Blog content migration from MovableType to Typo using XML-RPC
Posted by Marcus Crafter Thu, 21 Sep 2006 18:41:36 GMT
After installing my Typo based blog at it's new location last weekend, the next step was to find a way to migrate all of the data across from my older MovableType based blog.
Since both blog engines were on different servers and used different database schema's, rather than delving into the depths of SQL magic to bring all of the content across (mapping tables, foreign keys and data, etc), I took an approach of using XML-RPC to migrate the content instead.
XML-RPC is a style of web services supported by both MovableType and Typo to provide access to blogs over the web programatically. There's various different API's available for MovableType and Typo including metaWeblog, Blogger, and MT, all supporting various methods of accessing and posting articles. Clients and servers of these API's have been implemented in many varied languages as well.
For example, to create a new post using the metaWeblog API, the XML-RPC method to call is defined as follows:
metaWeblog.newPost Description: Creates a new post, and optionally publishes it. Parameters: String blogid, String username, String password, struct content, boolean publish Return value: on success, String postid of new post; on failure, fault
Here's how you would call the this method using the internet glue of choice - Ruby, with a Typo blog:
require "xmlrpc/client"
server = XMLRPC::Client.new("<my-blog-server.net>", "/backend/xmlrpc")

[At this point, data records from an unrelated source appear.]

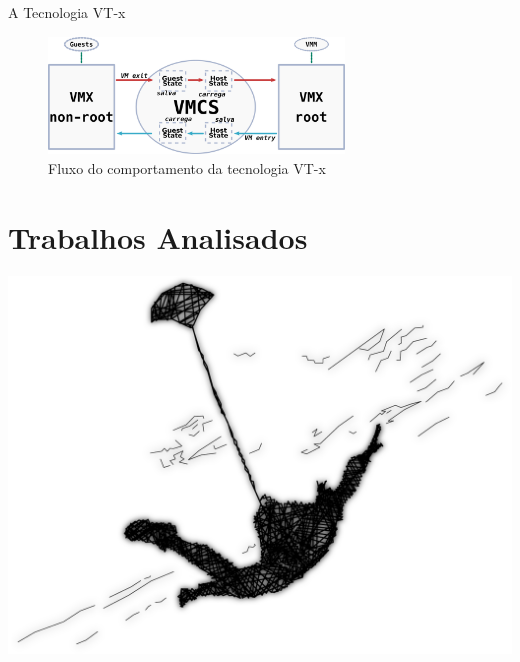 \documentclass[xcolor={usenames,svgnames,dvipsnames},brazil,english,12pt,aspectratio=149]{beamer}
\begin{document}
\begin{frame}{A Tecnologia VT-x}
  \begin{figure}[!h]
    \centering
    \includegraphics[width=0.7\textwidth]{vt-x_flow} 
    \caption*{Fluxo do comportamento da tecnologia VT-x}
  \end{figure}
\end{frame}

\section{Trabalhos Analisados}

\begin{frame}[plain]
  \includegraphics[width=\textwidth]{presentation_cap2_zero}
\end{frame}
\end{document}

content = { :title => 'A new post', :description => 'hello world' }
result = server.call("metaWeblog.newPost", 1, "<username>", "<password>", content, true) A few things to note:
- Typo's XML-RPC interface is <web-server>/<blog>/backend/xmlrpc, each blogging implementation will be different.
- The content 'struct' in the XML-RPC API can be specified as a Ruby Hash.

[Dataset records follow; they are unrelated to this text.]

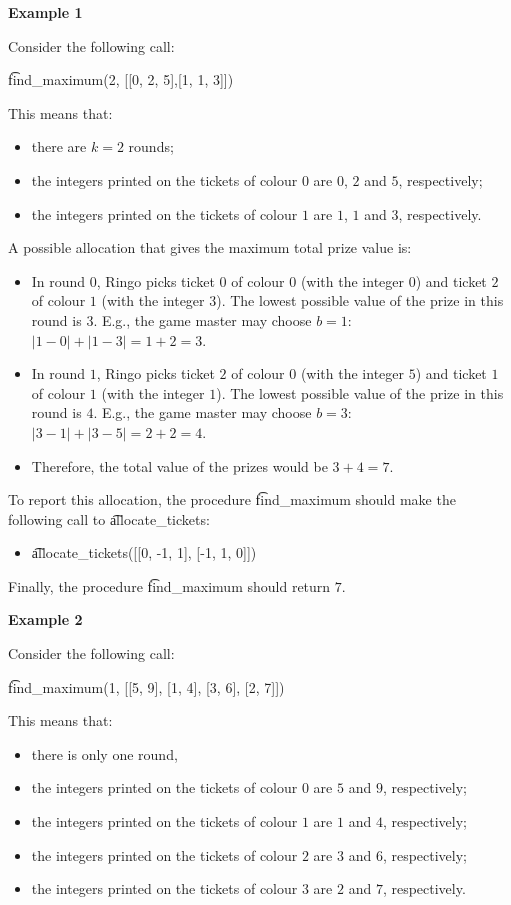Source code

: \textbf{Example 1}

Consider the following call:

\t{find\_maximum(2, [[0, 2, 5],[1, 1, 3]])}

This means that:
\begin{itemize}
\item there are $k=2$ rounds;
\item the integers printed on the tickets of colour $0$ are $0$, $2$ and $5$, respectively;
\item the integers printed on the tickets of colour $1$ are $1$, $1$ and $3$, respectively.
\end{itemize}

A possible allocation that gives the maximum total prize value is:
\begin{itemize}
\item In round $0$, Ringo picks ticket $0$ of colour $0$ (with the integer $0$) and ticket $2$ of colour $1$ (with the integer $3$). The lowest possible value of the prize in this round is $3$. E.g., the game master may choose $b = 1$: $|1 - 0| + |1 - 3| = 1 + 2 = 3$.
\item In round $1$, Ringo picks ticket $2$ of colour $0$ (with the integer $5$) and ticket $1$ of colour $1$ (with the integer $1$). The lowest possible value of the prize in this round is $4$. E.g., the game master may choose $b = 3$: $|3 - 1| + |3 - 5| = 2 + 2 = 4$.
\item Therefore, the total value of the prizes would be $3 + 4 = 7$.
\end{itemize}

To report this allocation, the procedure \t{find\_maximum} should make the following call to \t{allocate\_tickets}:
\begin{itemize}
\item \t{allocate\_tickets([[0, -1, 1], [-1, 1, 0]])}
\end{itemize}

Finally, the procedure \t{find\_maximum} should return $7$.

\textbf{Example 2}

Consider the following call:

\t{find\_maximum(1, [[5, 9], [1, 4], [3, 6], [2, 7]])}

This means that:
\begin{itemize}
\item there is only one round,
\item the integers printed on the tickets of colour $0$ are $5$ and $9$, respectively;
\item the integers printed on the tickets of colour $1$ are $1$ and $4$, respectively;
\item the integers printed on the tickets of colour $2$ are $3$ and $6$, respectively;
\item the integers printed on the tickets of colour $3$ are $2$ and $7$, respectively.
\end{itemize}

- The 'true' at the end of the call indicates that the article should be published immediately.
So, to migrate all of our data we need to access our posts on the source blog, and re-post them to the new blog. metaWeblog.getRecentPosts and metaWeblog.newPost does what we need.
My preference here was to use the metaWeblog API since it uses a structure for post content rather than just a string. This means in addition to being able to specify the post data, you can also specify post meta-data such as retrospective date creation times (which will ensure your original post dates are preserved), whether comments/trackbacks are enabled, and many other things specified in the API.

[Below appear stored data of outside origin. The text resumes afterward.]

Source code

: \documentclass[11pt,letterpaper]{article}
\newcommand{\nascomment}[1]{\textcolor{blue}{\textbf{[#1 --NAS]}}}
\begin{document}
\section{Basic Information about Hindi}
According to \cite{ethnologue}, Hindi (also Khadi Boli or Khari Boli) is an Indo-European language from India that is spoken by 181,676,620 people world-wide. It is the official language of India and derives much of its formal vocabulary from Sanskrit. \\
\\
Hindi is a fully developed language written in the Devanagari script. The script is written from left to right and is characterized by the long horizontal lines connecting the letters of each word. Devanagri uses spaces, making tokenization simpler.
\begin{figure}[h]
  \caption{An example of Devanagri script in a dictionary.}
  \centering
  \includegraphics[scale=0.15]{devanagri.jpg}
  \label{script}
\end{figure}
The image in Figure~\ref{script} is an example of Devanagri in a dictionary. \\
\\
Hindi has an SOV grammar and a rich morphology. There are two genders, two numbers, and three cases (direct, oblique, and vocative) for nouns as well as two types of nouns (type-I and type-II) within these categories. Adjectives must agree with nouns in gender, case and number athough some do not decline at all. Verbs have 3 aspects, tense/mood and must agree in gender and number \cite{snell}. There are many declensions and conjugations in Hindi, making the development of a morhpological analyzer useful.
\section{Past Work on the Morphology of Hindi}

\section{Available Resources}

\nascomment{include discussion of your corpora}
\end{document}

Here's the migration code:
require 'xmlrpc/client'
class Blog
def initialize(host, path, username, password, blog_id = 1, port = 80)
@server = XMLRPC::Client.new(host, path, port)
@blog_id = blog_id
@username = username
@password = password
end
def posts(count = 5)
@server.call('metaWeblog.getRecentPosts', @blog_id, @username, @password, count)
end
def <<(content, retries = 5)
while (retries > 0)
begin
return @server.call('metaWeblog.newPost', @blog_id, @username, @password, content, true)
rescue Timeout::Error
puts "Retrying #{content['title']}, retry #{retries}"
retries =- 1
end
end
end
end
mt = Blog.new('<source-blog-host>', '/MT/mt-xmlrpc.cgi', '<username>', '<password>', 5)
ty = Blog.new('<target-blog-host>', '/backend/xmlrpc', '<username>', '<password>', 1)
mt.posts(330).reverse.each_with_index do |post, index|
puts "#{index}: migrating post #{post['title']}"
ty << post
end
$> ruby moveblog.rb 0: migrating post This was my first post! 1: migrating post My second post! ... 329: migrating post This was my most recent post!
...and that's it.
There's one caveat using this approach to be aware of - comments. As far as I can see, none of the API methods for obtaining post data from an existing server return comment content. This means article comments won't be migrated to your new blog. In my case this was actually beneficial since my older blog was well spammed beyond recognition and my true comment count was low, but your blog might be in a different position.
Once an XML-RPC API supports retrieval of comments however, we'll be able to add support for it in the migration script.

Wow, mate, that is really cool.
More power to Ruby and open APIs.
Good work, Marcus. I have one question for you:
Have you ever used 'pubDate' in the content? I'm trying to use it to preserve the publishing dates on my old blog. But Typo keeps considering the post as just created.
Hi Simon,
Thanks!
When using the script I wrote I didn't notice any problems with the published date being modified, it certainly comes across in the xmlrpc and I've been able to verify that the dates are preserved using my weblog editor.
Perhaps there's additional dates for when updates are made to articles?
Cheers,
Marcus